Restate verbatim the span of lines below between the line with "Santiphab Rungrijvithayakul 5410611775" and the line with "background: linear-gradient(135deg, #667eea", including those two lines, and only that span.

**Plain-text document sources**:
....................

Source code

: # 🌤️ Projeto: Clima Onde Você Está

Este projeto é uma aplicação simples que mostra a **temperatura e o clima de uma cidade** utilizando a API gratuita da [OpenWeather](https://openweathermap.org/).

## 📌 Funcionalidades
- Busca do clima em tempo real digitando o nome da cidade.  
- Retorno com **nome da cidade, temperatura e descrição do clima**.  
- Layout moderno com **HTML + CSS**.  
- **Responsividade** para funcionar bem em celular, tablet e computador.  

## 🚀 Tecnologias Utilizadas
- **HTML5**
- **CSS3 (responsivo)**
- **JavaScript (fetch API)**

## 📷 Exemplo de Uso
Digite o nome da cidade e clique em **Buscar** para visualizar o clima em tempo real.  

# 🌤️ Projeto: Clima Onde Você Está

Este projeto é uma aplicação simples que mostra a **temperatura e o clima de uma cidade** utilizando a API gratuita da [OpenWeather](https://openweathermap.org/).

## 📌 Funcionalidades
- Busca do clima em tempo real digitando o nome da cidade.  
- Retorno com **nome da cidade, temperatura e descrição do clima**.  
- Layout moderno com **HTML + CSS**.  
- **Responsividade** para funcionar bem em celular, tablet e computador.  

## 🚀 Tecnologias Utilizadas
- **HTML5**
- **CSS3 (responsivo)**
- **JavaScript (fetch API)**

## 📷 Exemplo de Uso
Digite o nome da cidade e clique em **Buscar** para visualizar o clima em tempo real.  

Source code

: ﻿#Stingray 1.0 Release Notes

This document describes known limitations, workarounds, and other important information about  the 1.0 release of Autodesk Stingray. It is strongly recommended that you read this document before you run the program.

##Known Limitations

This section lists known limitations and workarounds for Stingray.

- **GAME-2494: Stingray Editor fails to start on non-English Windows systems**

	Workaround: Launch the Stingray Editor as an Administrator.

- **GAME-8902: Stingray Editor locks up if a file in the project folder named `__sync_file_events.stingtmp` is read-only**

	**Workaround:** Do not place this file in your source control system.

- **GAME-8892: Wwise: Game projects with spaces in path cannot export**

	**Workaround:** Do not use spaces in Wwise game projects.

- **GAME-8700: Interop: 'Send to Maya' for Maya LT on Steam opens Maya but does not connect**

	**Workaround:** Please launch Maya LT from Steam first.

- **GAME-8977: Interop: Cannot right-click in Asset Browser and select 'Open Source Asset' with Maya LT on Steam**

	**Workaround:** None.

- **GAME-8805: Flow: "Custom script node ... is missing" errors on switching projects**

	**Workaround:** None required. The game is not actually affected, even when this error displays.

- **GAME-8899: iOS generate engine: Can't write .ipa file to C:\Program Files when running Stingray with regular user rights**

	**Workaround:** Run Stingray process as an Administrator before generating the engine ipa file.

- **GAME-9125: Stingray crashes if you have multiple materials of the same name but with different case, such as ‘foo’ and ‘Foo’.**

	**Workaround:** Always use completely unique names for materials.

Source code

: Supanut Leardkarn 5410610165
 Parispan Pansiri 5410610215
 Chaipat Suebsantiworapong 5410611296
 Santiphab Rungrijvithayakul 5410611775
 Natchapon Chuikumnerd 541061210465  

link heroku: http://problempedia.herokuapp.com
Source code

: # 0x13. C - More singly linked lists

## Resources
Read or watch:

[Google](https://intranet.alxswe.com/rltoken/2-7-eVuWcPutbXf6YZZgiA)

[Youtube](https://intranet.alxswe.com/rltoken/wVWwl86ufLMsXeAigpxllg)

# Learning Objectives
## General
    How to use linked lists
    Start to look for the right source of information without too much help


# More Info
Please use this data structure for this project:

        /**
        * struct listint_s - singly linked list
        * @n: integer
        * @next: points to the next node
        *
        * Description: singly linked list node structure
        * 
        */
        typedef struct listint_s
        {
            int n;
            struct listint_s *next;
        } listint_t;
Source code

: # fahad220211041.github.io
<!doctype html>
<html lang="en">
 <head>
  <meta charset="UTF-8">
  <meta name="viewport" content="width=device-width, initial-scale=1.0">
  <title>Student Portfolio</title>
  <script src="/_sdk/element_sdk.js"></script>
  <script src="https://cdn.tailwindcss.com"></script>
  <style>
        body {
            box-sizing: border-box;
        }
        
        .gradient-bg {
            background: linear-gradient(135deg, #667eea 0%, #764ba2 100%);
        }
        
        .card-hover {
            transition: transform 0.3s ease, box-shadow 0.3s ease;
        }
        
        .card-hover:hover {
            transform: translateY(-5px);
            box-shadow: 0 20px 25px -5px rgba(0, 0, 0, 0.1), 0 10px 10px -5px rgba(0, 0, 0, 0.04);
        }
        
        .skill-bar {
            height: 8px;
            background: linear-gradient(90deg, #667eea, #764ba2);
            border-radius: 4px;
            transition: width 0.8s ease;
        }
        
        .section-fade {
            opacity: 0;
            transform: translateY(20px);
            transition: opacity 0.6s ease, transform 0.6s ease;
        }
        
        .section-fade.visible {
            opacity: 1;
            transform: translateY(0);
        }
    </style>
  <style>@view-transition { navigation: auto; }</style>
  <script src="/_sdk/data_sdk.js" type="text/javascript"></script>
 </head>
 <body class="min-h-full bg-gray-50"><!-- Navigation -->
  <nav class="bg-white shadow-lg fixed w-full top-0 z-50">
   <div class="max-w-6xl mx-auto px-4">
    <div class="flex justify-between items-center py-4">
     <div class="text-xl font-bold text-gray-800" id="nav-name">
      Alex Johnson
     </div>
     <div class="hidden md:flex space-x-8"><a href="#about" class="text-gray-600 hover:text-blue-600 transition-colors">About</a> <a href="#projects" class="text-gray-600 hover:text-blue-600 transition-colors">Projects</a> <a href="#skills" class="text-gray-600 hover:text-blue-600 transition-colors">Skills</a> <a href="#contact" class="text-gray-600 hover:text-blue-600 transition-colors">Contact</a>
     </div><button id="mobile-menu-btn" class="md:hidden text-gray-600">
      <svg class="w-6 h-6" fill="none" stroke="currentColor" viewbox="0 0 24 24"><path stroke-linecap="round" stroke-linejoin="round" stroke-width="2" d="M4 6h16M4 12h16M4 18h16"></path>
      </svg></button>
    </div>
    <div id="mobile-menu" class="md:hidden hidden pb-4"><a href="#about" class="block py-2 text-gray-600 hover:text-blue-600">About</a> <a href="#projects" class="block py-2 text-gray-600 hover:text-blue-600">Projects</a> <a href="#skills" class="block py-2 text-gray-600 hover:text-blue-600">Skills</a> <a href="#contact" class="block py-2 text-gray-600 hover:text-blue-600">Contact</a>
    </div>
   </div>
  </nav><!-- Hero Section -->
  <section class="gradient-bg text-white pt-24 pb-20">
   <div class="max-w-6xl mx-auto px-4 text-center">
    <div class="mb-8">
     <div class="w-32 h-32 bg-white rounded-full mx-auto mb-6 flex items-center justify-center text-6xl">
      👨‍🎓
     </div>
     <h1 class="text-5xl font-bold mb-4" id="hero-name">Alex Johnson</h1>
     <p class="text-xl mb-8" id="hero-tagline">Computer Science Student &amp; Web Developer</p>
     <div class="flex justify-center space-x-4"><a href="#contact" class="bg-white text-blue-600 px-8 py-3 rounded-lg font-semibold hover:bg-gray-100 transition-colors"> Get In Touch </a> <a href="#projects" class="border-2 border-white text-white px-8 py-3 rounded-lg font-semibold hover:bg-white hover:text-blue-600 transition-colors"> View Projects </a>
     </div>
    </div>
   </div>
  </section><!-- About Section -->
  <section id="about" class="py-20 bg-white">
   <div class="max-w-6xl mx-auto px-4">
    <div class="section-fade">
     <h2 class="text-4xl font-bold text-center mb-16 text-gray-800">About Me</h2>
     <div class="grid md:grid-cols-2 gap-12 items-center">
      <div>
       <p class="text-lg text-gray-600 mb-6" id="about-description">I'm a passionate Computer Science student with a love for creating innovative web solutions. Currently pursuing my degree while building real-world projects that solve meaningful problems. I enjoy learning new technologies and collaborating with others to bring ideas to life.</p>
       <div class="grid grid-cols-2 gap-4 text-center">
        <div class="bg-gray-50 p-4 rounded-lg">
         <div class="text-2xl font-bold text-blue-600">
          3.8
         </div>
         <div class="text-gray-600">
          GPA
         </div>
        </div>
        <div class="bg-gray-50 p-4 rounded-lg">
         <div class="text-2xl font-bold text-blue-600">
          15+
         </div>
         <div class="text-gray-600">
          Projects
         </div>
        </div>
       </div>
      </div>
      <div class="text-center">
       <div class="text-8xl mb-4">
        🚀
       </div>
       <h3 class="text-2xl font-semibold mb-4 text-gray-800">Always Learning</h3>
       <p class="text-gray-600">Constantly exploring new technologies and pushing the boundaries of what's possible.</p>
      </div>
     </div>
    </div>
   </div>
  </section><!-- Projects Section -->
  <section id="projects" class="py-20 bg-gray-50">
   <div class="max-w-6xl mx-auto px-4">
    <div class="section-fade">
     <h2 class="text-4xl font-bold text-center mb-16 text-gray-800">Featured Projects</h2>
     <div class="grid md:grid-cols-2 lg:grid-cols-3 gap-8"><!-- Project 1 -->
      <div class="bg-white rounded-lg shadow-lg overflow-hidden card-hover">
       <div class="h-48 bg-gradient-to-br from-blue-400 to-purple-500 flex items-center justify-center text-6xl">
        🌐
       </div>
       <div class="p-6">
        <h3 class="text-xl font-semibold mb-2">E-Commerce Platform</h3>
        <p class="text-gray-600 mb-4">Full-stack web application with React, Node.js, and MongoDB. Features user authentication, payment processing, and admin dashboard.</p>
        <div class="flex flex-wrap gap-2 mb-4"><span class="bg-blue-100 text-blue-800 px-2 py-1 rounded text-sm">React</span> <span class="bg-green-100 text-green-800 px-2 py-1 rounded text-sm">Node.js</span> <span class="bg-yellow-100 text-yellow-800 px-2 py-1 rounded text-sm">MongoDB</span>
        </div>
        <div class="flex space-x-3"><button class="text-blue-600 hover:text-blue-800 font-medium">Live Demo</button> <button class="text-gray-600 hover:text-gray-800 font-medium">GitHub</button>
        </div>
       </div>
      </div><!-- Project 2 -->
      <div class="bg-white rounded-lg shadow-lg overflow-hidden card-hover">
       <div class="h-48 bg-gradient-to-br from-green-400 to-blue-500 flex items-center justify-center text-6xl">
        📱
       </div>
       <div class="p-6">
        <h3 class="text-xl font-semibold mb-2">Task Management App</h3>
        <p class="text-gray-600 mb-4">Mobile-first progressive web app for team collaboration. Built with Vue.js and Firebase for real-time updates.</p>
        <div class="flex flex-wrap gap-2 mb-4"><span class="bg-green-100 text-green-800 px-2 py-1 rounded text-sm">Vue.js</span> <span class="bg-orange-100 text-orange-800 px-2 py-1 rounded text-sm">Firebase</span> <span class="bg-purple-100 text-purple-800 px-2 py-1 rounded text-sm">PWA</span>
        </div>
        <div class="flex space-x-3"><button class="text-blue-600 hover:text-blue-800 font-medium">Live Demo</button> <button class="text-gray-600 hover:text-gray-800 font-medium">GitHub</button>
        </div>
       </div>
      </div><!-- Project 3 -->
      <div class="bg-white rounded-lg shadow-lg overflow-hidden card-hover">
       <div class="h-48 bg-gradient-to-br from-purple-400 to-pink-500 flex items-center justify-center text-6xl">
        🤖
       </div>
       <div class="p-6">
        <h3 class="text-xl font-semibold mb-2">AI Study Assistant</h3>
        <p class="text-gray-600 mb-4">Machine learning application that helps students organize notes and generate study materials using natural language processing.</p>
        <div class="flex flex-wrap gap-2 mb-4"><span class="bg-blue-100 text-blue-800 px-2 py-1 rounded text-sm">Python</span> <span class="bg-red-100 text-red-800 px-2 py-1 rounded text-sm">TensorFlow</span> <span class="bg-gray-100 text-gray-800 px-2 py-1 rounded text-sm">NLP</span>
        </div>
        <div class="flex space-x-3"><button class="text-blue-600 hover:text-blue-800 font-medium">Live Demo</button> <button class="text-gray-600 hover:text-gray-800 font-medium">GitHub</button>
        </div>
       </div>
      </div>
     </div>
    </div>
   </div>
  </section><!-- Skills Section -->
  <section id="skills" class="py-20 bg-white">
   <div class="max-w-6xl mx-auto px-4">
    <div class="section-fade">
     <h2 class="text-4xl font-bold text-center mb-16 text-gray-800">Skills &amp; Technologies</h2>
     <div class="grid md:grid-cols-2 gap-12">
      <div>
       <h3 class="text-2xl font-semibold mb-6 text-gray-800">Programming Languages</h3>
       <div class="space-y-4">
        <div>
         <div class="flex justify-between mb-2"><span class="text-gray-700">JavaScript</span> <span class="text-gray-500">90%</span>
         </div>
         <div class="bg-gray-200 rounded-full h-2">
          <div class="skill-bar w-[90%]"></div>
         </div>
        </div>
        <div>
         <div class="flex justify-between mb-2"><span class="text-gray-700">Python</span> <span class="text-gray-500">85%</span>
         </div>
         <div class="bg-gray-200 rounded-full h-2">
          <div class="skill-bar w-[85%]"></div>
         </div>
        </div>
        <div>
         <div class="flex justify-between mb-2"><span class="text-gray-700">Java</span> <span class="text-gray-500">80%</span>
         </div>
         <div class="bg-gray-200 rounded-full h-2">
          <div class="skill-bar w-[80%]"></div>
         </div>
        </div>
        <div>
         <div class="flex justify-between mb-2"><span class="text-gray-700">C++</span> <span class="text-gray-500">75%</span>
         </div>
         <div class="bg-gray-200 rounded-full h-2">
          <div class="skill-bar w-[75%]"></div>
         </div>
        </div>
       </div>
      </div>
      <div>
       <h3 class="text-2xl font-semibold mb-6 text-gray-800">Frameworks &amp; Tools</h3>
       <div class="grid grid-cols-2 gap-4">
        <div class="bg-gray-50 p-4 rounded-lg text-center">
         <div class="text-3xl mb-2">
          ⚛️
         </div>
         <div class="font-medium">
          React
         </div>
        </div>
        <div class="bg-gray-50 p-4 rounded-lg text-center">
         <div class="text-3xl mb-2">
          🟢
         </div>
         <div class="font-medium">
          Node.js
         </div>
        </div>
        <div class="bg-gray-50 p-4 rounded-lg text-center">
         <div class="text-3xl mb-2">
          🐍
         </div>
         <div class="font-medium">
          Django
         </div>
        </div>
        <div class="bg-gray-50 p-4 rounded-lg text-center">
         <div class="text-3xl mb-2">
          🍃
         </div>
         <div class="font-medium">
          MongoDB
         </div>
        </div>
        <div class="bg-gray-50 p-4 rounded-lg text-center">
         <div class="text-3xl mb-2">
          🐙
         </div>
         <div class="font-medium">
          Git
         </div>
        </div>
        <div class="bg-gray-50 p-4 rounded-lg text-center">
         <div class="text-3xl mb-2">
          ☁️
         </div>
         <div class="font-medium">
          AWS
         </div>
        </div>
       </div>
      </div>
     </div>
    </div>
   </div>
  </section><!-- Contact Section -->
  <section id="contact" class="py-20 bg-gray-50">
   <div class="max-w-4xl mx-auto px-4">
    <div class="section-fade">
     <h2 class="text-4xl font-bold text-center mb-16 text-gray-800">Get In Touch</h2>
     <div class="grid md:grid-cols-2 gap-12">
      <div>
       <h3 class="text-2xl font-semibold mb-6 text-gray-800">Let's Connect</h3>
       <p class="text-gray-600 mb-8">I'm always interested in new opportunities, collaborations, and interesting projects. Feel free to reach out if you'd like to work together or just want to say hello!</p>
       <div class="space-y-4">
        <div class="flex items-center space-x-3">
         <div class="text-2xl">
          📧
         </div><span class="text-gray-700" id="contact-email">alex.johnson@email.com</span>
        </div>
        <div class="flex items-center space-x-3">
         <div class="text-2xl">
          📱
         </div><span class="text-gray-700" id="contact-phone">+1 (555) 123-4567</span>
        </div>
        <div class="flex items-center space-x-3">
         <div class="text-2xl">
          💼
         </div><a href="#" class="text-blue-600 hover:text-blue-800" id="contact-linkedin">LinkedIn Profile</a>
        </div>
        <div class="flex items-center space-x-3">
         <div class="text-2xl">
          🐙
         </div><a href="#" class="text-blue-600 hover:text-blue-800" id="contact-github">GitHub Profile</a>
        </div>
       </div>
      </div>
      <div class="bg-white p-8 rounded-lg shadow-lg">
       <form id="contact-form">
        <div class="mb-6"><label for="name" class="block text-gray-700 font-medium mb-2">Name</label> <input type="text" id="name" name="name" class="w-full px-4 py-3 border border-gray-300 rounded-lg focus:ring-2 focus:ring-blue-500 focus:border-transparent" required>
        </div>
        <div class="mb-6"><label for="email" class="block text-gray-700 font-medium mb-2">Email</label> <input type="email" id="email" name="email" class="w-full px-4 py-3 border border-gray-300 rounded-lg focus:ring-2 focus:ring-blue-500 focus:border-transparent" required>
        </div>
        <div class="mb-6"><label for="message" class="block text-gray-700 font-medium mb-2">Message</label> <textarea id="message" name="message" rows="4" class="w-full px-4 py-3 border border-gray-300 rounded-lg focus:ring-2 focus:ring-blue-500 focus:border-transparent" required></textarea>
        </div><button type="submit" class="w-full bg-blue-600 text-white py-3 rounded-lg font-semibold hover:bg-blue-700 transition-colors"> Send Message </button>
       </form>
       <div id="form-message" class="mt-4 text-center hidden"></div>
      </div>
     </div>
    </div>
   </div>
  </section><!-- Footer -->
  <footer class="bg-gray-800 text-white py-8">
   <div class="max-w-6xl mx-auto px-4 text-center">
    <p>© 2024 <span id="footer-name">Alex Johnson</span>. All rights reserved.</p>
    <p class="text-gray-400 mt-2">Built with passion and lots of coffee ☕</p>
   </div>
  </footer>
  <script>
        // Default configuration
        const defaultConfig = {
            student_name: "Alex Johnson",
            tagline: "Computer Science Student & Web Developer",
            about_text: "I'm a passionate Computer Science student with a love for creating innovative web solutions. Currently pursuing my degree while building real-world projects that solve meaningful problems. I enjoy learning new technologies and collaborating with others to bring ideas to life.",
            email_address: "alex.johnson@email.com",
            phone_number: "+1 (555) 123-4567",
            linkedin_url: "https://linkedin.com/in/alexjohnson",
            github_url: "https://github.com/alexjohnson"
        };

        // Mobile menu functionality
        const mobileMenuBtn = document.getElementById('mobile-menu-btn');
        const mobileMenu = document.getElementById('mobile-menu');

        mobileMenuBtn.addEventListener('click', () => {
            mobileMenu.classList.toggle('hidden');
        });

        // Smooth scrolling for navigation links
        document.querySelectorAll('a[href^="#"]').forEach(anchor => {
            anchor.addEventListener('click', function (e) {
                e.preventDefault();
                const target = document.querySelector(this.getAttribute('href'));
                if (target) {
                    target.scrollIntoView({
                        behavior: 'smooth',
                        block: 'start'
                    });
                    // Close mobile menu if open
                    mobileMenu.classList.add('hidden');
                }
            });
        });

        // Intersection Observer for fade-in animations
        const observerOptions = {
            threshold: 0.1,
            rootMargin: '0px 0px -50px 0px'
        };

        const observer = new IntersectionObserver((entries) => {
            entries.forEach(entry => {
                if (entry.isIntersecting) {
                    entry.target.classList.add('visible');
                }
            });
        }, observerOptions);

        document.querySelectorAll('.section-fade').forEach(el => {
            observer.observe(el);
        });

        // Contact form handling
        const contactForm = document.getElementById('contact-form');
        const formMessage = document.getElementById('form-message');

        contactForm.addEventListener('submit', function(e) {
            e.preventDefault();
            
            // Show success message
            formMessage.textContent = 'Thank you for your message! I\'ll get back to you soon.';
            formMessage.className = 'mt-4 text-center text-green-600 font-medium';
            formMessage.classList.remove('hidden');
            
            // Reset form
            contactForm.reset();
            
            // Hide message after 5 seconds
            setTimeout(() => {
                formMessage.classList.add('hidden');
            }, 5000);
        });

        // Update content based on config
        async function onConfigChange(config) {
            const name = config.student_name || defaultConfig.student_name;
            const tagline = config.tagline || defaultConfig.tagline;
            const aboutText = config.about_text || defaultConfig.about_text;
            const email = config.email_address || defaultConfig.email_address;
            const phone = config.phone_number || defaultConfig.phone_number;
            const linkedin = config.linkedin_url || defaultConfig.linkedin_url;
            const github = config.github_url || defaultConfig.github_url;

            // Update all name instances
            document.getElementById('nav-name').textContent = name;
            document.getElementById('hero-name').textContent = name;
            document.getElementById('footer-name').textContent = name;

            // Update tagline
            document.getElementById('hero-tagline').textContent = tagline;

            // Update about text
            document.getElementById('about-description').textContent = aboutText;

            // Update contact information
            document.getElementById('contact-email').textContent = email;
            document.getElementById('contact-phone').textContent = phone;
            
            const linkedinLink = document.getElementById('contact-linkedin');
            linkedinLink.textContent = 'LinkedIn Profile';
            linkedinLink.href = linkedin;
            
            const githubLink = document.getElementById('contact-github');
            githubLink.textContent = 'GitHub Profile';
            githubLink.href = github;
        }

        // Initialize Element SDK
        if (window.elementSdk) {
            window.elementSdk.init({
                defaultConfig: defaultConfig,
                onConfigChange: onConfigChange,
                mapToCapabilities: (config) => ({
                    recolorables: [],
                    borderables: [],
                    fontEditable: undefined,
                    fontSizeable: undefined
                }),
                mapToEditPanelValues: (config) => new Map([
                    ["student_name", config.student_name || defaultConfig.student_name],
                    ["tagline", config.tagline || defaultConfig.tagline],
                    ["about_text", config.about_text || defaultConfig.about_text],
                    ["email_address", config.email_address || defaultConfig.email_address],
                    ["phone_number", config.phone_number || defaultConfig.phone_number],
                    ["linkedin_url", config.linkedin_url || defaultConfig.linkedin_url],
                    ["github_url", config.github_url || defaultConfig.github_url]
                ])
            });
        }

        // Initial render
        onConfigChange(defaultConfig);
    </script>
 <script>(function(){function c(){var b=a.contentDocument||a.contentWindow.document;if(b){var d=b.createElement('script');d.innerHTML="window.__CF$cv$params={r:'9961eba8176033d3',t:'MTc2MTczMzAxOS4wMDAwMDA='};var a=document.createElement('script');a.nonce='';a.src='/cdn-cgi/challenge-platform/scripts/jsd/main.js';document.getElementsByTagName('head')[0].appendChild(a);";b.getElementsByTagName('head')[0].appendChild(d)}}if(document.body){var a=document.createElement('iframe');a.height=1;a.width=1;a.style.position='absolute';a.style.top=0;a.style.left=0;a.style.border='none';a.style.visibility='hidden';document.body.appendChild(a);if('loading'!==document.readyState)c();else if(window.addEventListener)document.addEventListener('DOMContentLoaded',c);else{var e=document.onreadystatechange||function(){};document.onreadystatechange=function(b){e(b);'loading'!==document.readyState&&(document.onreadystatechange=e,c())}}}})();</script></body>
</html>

....................

**Output below**:
 Santiphab Rungrijvithayakul 5410611775
 Natchapon Chuikumnerd 541061210465  

link heroku: http://problempedia.herokuapp.com
Source code

: # 0x13. C - More singly linked lists

## Resources
Read or watch:

[Google](https://intranet.alxswe.com/rltoken/2-7-eVuWcPutbXf6YZZgiA)

[Youtube](https://intranet.alxswe.com/rltoken/wVWwl86ufLMsXeAigpxllg)

# Learning Objectives
## General
    How to use linked lists
    Start to look for the right source of information without too much help


# More Info
Please use this data structure for this project:

        /**
        * struct listint_s - singly linked list
        * @n: integer
        * @next: points to the next node
        *
        * Description: singly linked list node structure
        * 
        */
        typedef struct listint_s
        {
            int n;
            struct listint_s *next;
        } listint_t;
Source code

: # fahad220211041.github.io
<!doctype html>
<html lang="en">
 <head>
  <meta charset="UTF-8">
  <meta name="viewport" content="width=device-width, initial-scale=1.0">
  <title>Student Portfolio</title>
  <script src="/_sdk/element_sdk.js"></script>
  <script src="https://cdn.tailwindcss.com"></script>
  <style>
        body {
            box-sizing: border-box;
        }
        
        .gradient-bg {
            background: linear-gradient(135deg, #667eea 0%, #764ba2 100%);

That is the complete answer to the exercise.